▶ **WORK TASK**:
In the entries that follow, the lines from the one with "kinetic-drag on mobile/desktop." through the one with "browser through JavaScript." are the ones to write out, exactly and with both ends included. Nothing else should appear.
[EXTRACTED ENTRIES Boundary: Start]
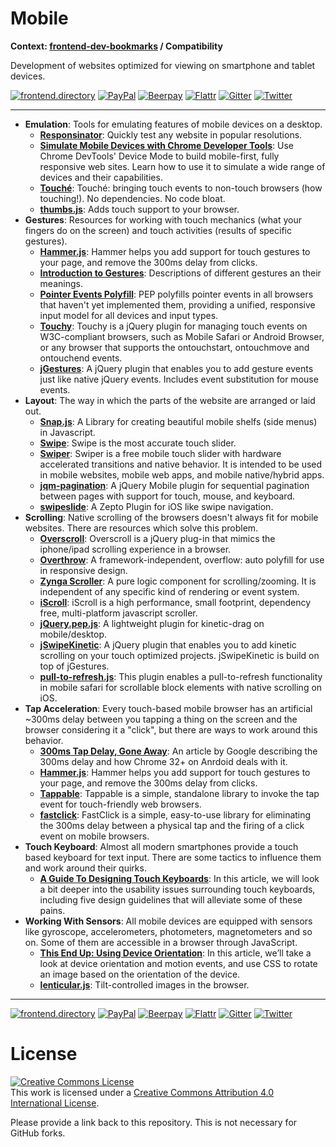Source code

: # Mobile

**Context: [frontend-dev-bookmarks](../README.md) / Compatibility**

Development of websites optimized for viewing on smartphone and tablet devices.

[![frontend.directory](https://img.shields.io/badge/frontend-directory-blue.svg?style=flat-square)](http://frontend.directory/)
[![PayPal](https://img.shields.io/badge/donate-PayPal-00457c.svg?style=flat-square&maxAge=2592000)](https://www.paypal.com/cgi-bin/webscr?cmd=_s-xclick&hosted_button_id=4FAGPMANWRVJJ)
[![Beerpay](https://beerpay.io/dypsilon/frontend-dev-bookmarks/badge.svg?style=flat-square)](https://beerpay.io/dypsilon/frontend-dev-bookmarks)
[![Flattr](https://img.shields.io/badge/donate-Flattr-88b058.svg?style=flat-square&maxAge=2592000)](https://flattr.com/submit/auto?fid=3nlo5p&url=https%3A%2F%2Fgithub.com%2Fdypsilon%2Ffrontend-dev-bookmarks)
[![Gitter](https://img.shields.io/gitter/room/dypsilon/frontend-dev-bookmarks.svg?style=flat-square&maxAge=2592000)](https://gitter.im/dypsilon/frontend-dev-bookmarks)
[![Twitter](https://img.shields.io/badge/follow-twitter-55acee.svg?style=flat-square)](https://twitter.com/FrontendDir)

-----------------------------------------

+ **Emulation**: Tools for emulating features of mobile devices on a desktop.
    + **[Responsinator](http://www.responsinator.com/)**: Quickly test any website in popular resolutions.
    + **[Simulate Mobile Devices with Chrome Developer Tools](https://developers.google.com/web/tools/chrome-devtools/iterate/device-mode/?hl=en)**: Use Chrome DevTools' Device Mode to build mobile-first, fully responsive web sites. Learn how to use it to simulate a wide range of devices and their capabilities.
    + **[Touché](https://github.com/davidcalhoun/touche)**: Touché: bringing touch events to non-touch browsers (how touching!). No dependencies. No code bloat.
    + **[thumbs.js](http://mwbrooks.github.io/thumbs.js/)**: Adds touch support to your browser.
+ **Gestures**: Resources for working with touch mechanics (what your fingers do on the screen) and touch activities (results of specific gestures).
    + **[Hammer.js](http://hammerjs.github.io/)**: Hammer helps you add support for touch gestures to your page, and remove the 300ms delay from clicks.
    + **[Introduction to Gestures](https://www.google.com/design/spec/patterns/gestures.html)**: Descriptions of different gestures an their meanings.
    + **[Pointer Events Polyfill](https://github.com/jquery/PEP)**: PEP polyfills pointer events in all browsers that haven't yet implemented them, providing a unified, responsive input model for all devices and input types.
    + **[Touchy](https://github.com/HotStudio/touchy)**: Touchy is a jQuery plugin for managing touch events on W3C-compliant browsers, such as Mobile Safari or Android Browser, or any browser that supports the ontouchstart, ontouchmove and ontouchend events.
    + **[jGestures](http://jgestures.codeplex.com/)**: A jQuery plugin that enables you to add gesture events just like native jQuery events. Includes event substitution for mouse events.
+ **Layout**: The way in which the parts of the website are arranged or laid out.
    + **[Snap.js](https://github.com/jakiestfu/Snap.js)**: A Library for creating beautiful mobile shelfs (side menus) in Javascript.
    + **[Swipe](https://github.com/thebird/swipe)**: Swipe is the most accurate touch slider.
    + **[Swiper](http://idangero.us/swiper/)**: Swiper is a free mobile touch slider with hardware accelerated transitions and  native behavior. It is intended to be used in mobile websites, mobile web apps, and mobile native/hybrid apps.
    + **[jqm-pagination](https://github.com/filamentgroup/jqm-pagination)**: A jQuery Mobile plugin for sequential pagination between pages with support for touch, mouse, and keyboard.
    + **[swipeslide](https://github.com/max-power/swipeslide)**: A Zepto Plugin for iOS like swipe navigation.
+ **Scrolling**: Native scrolling of the browsers doesn't always fit for mobile websites. There are resources which solve this problem.
    + **[Overscroll](https://github.com/azoff/overscroll)**: Overscroll is a jQuery plug-in that mimics the iphone/ipad scrolling experience in a browser.
    + **[Overthrow](https://www.filamentgroup.com/lab/overthrow.html)**: A framework-independent, overflow: auto polyfill for use in responsive design.
    + **[Zynga Scroller](https://github.com/zynga/scroller)**: A pure logic component for scrolling/zooming. It is independent of any specific kind of rendering or event system.
    + **[iScroll](http://iscrolljs.com/)**: iScroll is a high performance, small footprint, dependency free, multi-platform javascript scroller.
    + **[jQuery.pep.js](http://pep.briangonzalez.org/)**: A lightweight plugin for kinetic-drag on mobile/desktop.
    + **[jSwipeKinetic](http://jswipekinetic.codeplex.com/)**: A jQuery plugin that enables you to add kinetic scrolling on your touch optimized projects. jSwipeKinetic is build on top of jGestures.
    + **[pull-to-refresh.js](https://github.com/visiongeist/pull-to-refresh-js)**: This plugin enables a pull-to-refresh functionality in mobile safari for scrollable block elements with native scrolling on iOS.
+ **Tap Acceleration**: Every touch-based mobile browser has an artificial ~300ms delay between you tapping a thing on the screen and the browser considering it a "click", but there are ways to work around this behavior.
    + **[300ms Tap Delay, Gone Away](https://developers.google.com/web/updates/2013/12/300ms-tap-delay-gone-away)**: An article by Google describing the 300ms delay and how Chrome 32+ on Anrdoid deals with it.
    + **[Hammer.js](http://hammerjs.github.io/)**: Hammer helps you add support for touch gestures to your page, and remove the 300ms delay from clicks.
    + **[Tappable](http://cheeaun.github.io/tappable/)**: Tappable is a simple, standalone library to invoke the tap event for touch-friendly web browsers.
    + **[fastclick](https://github.com/ftlabs/fastclick)**: FastClick is a simple, easy-to-use library for eliminating the 300ms delay between a physical tap and the firing of a click event on mobile browsers.
+ **Touch Keyboard**: Almost all modern smartphones provide a touch based keyboard for text input. There are some tactics to influence them and work around their quirks.
    + **[A Guide To Designing Touch Keyboards](https://www.smashingmagazine.com/2013/08/guide-to-designing-touch-keyboards-with-cheat-sheet/)**: In this article, we will look a bit deeper into the usability issues surrounding touch keyboards, including five design guidelines that will alleviate some of these pains.
+ **Working With Sensors**: All mobile devices are equipped with sensors like gyroscope, accelerometers, photometers, magnetometers and so on. Some of them are accessible in a browser through JavaScript.
    + **[This End Up: Using Device Orientation](http://www.html5rocks.com/en/tutorials/device/orientation/)**: In this article, we’ll take a look at device orientation and motion events, and use CSS to rotate an image based on the orientation of the device.
    + **[lenticular.js](http://lenticular.attasi.com/)**: Tilt-controlled images in the browser.


------------------

[![frontend.directory](https://img.shields.io/badge/frontend-directory-blue.svg?style=flat-square)](http://frontend.directory/)
[![PayPal](https://img.shields.io/badge/donate-PayPal-00457c.svg?style=flat-square&maxAge=2592000)](https://www.paypal.com/cgi-bin/webscr?cmd=_s-xclick&hosted_button_id=4FAGPMANWRVJJ)
[![Beerpay](https://beerpay.io/dypsilon/frontend-dev-bookmarks/badge.svg?style=flat-square)](https://beerpay.io/dypsilon/frontend-dev-bookmarks)
[![Flattr](https://img.shields.io/badge/donate-Flattr-88b058.svg?style=flat-square&maxAge=2592000)](https://flattr.com/submit/auto?fid=3nlo5p&url=https%3A%2F%2Fgithub.com%2Fdypsilon%2Ffrontend-dev-bookmarks)
[![Gitter](https://img.shields.io/gitter/room/dypsilon/frontend-dev-bookmarks.svg?style=flat-square&maxAge=2592000)](https://gitter.im/dypsilon/frontend-dev-bookmarks)
[![Twitter](https://img.shields.io/badge/follow-twitter-55acee.svg?style=flat-square)](https://twitter.com/FrontendDir)

# License

<a rel="license" href="http://creativecommons.org/licenses/by/4.0/"><img alt="Creative Commons License" style="border-width:0" src="https://i.creativecommons.org/l/by/4.0/88x31.png" /></a><br />This work is licensed under a <a rel="license" href="http://creativecommons.org/licenses/by/4.0/">Creative Commons Attribution 4.0 International License</a>.

Please provide a link back to this repository. This is not necessary for GitHub forks.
[EXTRACTED ENTRIES Boundary: End]
▶ **ANSWER FOR THIS EXERCISE**:
    + **[jQuery.pep.js](http://pep.briangonzalez.org/)**: A lightweight plugin for kinetic-drag on mobile/desktop.
    + **[jSwipeKinetic](http://jswipekinetic.codeplex.com/)**: A jQuery plugin that enables you to add kinetic scrolling on your touch optimized projects. jSwipeKinetic is build on top of jGestures.
    + **[pull-to-refresh.js](https://github.com/visiongeist/pull-to-refresh-js)**: This plugin enables a pull-to-refresh functionality in mobile safari for scrollable block elements with native scrolling on iOS.
+ **Tap Acceleration**: Every touch-based mobile browser has an artificial ~300ms delay between you tapping a thing on the screen and the browser considering it a "click", but there are ways to work around this behavior.
    + **[300ms Tap Delay, Gone Away](https://developers.google.com/web/updates/2013/12/300ms-tap-delay-gone-away)**: An article by Google describing the 300ms delay and how Chrome 32+ on Anrdoid deals with it.
    + **[Hammer.js](http://hammerjs.github.io/)**: Hammer helps you add support for touch gestures to your page, and remove the 300ms delay from clicks.
    + **[Tappable](http://cheeaun.github.io/tappable/)**: Tappable is a simple, standalone library to invoke the tap event for touch-friendly web browsers.
    + **[fastclick](https://github.com/ftlabs/fastclick)**: FastClick is a simple, easy-to-use library for eliminating the 300ms delay between a physical tap and the firing of a click event on mobile browsers.
+ **Touch Keyboard**: Almost all modern smartphones provide a touch based keyboard for text input. There are some tactics to influence them and work around their quirks.
    + **[A Guide To Designing Touch Keyboards](https://www.smashingmagazine.com/2013/08/guide-to-designing-touch-keyboards-with-cheat-sheet/)**: In this article, we will look a bit deeper into the usability issues surrounding touch keyboards, including five design guidelines that will alleviate some of these pains.
+ **Working With Sensors**: All mobile devices are equipped with sensors like gyroscope, accelerometers, photometers, magnetometers and so on. Some of them are accessible in a browser through JavaScript.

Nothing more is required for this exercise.